● **WHAT THE TASK ASKS**:
Match the string "Windows" against each line below, and copy every line that matches.

● **DATA SECTION**:
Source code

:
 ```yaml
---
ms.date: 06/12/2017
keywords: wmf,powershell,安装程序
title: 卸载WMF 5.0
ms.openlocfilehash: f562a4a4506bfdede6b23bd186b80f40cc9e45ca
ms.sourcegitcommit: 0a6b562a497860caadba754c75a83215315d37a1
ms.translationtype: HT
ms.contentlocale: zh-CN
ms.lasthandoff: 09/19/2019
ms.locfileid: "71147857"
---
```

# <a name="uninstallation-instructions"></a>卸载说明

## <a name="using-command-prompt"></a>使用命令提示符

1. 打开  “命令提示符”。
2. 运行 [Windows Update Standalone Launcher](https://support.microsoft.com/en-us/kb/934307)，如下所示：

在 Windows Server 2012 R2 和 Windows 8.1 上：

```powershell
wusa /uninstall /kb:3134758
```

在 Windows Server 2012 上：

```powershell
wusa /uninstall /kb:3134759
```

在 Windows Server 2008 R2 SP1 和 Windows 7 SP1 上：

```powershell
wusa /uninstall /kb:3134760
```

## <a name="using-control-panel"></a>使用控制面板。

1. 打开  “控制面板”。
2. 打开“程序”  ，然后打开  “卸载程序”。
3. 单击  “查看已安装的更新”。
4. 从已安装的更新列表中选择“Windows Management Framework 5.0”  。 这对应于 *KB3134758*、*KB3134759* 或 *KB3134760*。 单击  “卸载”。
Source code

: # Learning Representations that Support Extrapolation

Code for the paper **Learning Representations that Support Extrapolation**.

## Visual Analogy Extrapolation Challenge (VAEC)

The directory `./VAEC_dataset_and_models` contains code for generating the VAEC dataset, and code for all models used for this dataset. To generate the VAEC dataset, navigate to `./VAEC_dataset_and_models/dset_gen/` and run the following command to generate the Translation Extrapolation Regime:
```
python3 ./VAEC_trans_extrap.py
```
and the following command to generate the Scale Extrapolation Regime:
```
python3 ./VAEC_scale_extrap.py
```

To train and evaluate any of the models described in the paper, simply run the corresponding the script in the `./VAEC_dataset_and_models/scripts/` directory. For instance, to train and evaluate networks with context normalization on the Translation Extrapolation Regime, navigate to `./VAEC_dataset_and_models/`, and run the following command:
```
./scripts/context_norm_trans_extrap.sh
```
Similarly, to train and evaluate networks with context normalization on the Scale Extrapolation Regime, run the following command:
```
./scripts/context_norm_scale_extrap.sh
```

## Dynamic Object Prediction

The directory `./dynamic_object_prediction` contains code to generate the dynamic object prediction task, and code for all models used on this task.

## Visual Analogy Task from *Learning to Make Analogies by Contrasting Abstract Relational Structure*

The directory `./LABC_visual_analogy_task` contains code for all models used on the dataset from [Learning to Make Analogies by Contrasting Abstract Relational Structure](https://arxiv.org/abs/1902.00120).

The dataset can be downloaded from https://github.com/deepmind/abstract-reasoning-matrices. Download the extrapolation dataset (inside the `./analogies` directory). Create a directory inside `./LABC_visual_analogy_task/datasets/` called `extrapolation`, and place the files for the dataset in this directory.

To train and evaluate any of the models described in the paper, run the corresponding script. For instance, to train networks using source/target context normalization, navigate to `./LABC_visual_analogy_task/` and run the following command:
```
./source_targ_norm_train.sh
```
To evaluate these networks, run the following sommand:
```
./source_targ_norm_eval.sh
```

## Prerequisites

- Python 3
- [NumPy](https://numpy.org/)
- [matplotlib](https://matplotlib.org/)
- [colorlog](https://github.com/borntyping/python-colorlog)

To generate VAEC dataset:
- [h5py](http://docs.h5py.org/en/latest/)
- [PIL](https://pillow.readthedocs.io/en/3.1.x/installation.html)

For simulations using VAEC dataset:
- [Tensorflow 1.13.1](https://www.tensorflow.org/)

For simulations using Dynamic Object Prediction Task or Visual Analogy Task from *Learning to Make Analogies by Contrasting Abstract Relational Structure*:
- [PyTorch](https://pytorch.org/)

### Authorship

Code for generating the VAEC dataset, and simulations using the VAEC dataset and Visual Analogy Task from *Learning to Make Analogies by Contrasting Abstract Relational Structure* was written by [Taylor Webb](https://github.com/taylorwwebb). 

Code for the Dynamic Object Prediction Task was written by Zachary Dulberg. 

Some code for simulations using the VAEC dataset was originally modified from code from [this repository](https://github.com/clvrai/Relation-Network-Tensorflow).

● **SOLUTION FOR THIS EXERCISE**:
2. 运行 [Windows Update Standalone Launcher](https://support.microsoft.com/en-us/kb/934307)，如下所示：
在 Windows Server 2012 R2 和 Windows 8.1 上：
在 Windows Server 2012 上：
在 Windows Server 2008 R2 SP1 和 Windows 7 SP1 上：
4. 从已安装的更新列表中选择“Windows Management Framework 5.0”  。 这对应于 *KB3134758*、*KB3134759* 或 *KB3134760*。 单击  “卸载”。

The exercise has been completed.